What you should do: Look for the string "identified" in the data below, and copy each line that holds it.
[[ Input records, beginning ]]
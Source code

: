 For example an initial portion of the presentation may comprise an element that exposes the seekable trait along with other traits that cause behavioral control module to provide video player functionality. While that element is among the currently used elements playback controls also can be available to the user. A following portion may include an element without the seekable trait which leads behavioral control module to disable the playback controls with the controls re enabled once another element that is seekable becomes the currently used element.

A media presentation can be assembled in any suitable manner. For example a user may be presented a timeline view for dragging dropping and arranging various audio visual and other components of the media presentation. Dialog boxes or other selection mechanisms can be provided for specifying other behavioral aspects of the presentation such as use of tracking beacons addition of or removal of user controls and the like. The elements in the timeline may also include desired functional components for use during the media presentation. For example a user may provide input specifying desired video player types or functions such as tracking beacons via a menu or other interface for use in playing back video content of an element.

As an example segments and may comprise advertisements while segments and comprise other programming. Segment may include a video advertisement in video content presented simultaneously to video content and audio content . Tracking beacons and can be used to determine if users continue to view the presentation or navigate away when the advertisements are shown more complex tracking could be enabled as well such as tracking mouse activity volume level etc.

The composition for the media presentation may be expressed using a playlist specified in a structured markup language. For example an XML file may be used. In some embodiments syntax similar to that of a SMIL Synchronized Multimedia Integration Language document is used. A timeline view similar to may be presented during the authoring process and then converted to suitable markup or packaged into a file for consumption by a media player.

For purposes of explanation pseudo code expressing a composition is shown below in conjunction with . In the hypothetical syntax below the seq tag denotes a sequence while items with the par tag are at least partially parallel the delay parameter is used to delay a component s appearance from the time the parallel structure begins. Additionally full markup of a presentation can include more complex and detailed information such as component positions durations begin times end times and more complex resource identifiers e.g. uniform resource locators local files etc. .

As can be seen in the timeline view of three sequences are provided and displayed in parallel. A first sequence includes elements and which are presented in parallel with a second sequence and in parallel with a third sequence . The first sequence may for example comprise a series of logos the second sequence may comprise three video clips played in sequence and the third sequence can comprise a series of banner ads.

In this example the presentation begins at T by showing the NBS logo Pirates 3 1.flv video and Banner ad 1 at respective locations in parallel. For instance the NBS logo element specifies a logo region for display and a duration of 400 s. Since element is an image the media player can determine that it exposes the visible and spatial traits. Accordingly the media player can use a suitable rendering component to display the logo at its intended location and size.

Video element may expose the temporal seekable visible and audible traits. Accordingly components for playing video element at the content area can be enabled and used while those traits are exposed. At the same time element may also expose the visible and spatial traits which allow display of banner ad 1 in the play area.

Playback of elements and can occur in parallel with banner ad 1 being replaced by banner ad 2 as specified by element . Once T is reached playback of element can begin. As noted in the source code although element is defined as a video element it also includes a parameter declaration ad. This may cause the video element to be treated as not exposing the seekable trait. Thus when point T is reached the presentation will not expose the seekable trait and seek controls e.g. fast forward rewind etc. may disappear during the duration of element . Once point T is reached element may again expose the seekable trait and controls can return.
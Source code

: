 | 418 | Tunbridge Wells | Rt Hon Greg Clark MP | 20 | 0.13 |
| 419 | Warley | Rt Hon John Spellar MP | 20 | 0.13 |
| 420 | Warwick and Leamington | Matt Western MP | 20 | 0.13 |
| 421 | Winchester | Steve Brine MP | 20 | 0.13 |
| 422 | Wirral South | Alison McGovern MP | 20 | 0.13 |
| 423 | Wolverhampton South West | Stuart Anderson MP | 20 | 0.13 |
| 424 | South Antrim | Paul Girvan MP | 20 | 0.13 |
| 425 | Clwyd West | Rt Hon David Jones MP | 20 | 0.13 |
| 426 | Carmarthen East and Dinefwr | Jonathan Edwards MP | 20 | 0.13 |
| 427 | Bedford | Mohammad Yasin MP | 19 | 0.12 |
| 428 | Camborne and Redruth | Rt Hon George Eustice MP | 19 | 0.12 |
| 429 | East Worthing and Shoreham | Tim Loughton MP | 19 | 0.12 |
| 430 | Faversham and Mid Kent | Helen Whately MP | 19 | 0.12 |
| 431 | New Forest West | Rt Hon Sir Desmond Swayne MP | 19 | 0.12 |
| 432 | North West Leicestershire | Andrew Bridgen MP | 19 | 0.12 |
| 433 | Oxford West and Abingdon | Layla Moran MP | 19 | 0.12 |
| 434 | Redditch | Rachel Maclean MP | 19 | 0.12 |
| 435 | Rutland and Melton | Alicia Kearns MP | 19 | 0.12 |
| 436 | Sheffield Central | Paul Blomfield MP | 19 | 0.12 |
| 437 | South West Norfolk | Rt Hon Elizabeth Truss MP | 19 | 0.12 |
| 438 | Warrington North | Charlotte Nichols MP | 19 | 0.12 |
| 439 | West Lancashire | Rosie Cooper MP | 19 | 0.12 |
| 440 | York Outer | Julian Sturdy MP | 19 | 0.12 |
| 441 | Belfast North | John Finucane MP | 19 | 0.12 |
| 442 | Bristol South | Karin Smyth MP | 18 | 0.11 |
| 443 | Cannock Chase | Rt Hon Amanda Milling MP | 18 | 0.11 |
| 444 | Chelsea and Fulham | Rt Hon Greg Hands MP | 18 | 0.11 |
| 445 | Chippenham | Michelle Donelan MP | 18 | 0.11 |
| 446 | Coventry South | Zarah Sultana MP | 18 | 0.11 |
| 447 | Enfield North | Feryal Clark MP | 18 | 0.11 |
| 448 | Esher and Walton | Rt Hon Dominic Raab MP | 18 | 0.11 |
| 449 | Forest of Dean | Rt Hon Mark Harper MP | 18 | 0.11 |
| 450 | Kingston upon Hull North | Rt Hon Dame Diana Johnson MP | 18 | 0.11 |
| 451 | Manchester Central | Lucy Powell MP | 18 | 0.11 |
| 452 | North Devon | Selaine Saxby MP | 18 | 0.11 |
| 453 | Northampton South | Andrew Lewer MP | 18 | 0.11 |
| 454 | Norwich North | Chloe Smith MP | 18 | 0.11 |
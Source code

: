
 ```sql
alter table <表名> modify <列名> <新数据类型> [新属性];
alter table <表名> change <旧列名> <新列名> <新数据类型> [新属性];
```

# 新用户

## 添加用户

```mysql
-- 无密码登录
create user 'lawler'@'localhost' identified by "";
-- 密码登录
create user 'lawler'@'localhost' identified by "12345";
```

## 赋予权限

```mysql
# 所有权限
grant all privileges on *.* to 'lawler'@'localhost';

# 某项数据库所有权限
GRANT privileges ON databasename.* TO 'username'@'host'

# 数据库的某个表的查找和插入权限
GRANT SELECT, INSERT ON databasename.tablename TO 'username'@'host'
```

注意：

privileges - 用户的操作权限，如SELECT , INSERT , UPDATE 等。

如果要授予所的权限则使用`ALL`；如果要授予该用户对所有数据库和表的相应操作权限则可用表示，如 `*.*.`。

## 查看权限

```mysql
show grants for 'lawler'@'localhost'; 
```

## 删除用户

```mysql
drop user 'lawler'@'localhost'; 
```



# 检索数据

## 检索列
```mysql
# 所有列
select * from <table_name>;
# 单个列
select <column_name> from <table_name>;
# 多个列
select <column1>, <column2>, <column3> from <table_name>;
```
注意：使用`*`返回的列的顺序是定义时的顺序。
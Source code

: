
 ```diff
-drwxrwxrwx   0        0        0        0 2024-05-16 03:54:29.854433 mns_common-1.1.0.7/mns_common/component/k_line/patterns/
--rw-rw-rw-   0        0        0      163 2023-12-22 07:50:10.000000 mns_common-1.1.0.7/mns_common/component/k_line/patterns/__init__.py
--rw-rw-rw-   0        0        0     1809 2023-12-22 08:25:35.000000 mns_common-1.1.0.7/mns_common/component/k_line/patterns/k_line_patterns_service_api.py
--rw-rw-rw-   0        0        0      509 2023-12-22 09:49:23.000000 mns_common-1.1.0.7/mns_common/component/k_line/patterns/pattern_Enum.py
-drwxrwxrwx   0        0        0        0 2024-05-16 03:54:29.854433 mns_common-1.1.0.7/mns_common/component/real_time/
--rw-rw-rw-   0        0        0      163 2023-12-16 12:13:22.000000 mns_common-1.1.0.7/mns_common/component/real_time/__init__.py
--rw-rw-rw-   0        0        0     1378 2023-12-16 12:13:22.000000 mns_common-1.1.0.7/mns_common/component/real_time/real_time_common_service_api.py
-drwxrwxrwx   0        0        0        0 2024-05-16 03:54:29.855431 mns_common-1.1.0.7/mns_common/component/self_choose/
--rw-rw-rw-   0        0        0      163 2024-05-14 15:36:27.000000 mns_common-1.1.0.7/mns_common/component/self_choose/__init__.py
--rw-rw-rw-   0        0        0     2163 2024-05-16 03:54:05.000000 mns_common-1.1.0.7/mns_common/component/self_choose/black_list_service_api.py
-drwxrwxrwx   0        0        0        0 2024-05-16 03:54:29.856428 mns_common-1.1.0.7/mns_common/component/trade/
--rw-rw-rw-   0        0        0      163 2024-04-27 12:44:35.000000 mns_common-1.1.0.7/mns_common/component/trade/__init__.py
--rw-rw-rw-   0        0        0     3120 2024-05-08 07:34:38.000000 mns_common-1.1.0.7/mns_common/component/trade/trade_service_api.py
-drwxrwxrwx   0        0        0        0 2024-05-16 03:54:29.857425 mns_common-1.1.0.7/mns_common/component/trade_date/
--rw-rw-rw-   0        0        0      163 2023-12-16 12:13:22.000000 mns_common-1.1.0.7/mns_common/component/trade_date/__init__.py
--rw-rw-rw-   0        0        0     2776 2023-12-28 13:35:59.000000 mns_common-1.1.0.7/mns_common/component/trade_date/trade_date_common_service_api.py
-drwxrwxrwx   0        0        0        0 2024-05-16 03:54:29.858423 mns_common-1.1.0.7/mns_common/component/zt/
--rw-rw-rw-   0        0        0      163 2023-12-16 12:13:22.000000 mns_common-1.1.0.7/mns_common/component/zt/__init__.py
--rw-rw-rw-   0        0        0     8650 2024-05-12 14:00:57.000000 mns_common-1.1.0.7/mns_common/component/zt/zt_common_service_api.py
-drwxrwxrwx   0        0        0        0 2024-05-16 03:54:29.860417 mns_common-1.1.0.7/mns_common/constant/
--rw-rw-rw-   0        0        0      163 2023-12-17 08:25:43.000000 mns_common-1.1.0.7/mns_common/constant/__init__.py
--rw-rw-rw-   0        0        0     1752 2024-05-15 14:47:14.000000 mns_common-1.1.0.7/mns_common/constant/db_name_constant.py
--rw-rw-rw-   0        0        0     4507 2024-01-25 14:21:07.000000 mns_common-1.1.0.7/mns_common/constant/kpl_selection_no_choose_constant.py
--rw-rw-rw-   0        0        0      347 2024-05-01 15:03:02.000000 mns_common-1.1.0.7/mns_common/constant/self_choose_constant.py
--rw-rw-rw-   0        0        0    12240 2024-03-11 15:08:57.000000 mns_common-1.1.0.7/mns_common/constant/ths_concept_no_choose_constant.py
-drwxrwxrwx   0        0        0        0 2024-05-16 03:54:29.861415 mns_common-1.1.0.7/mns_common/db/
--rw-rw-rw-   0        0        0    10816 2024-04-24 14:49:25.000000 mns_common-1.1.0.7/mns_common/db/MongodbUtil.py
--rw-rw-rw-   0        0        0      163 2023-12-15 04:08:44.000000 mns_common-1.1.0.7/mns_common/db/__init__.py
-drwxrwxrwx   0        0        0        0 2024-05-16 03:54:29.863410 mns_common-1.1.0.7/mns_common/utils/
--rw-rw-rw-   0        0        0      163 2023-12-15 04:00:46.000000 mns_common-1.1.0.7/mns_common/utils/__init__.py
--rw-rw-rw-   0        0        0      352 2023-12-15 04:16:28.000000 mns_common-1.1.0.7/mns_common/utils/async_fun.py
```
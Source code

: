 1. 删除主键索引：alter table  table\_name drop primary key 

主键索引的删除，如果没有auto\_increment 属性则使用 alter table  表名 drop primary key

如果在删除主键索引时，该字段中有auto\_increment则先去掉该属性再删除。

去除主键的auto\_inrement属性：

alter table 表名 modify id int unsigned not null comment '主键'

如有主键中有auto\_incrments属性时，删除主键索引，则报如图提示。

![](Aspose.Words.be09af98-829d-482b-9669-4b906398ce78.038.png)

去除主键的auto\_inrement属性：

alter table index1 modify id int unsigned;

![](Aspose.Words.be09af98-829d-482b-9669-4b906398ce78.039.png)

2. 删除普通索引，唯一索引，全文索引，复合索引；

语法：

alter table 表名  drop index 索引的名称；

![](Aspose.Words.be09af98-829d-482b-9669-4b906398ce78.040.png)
[[ Input records, end ]]
Reply:
create user 'lawler'@'localhost' identified by "";
create user 'lawler'@'localhost' identified by "12345";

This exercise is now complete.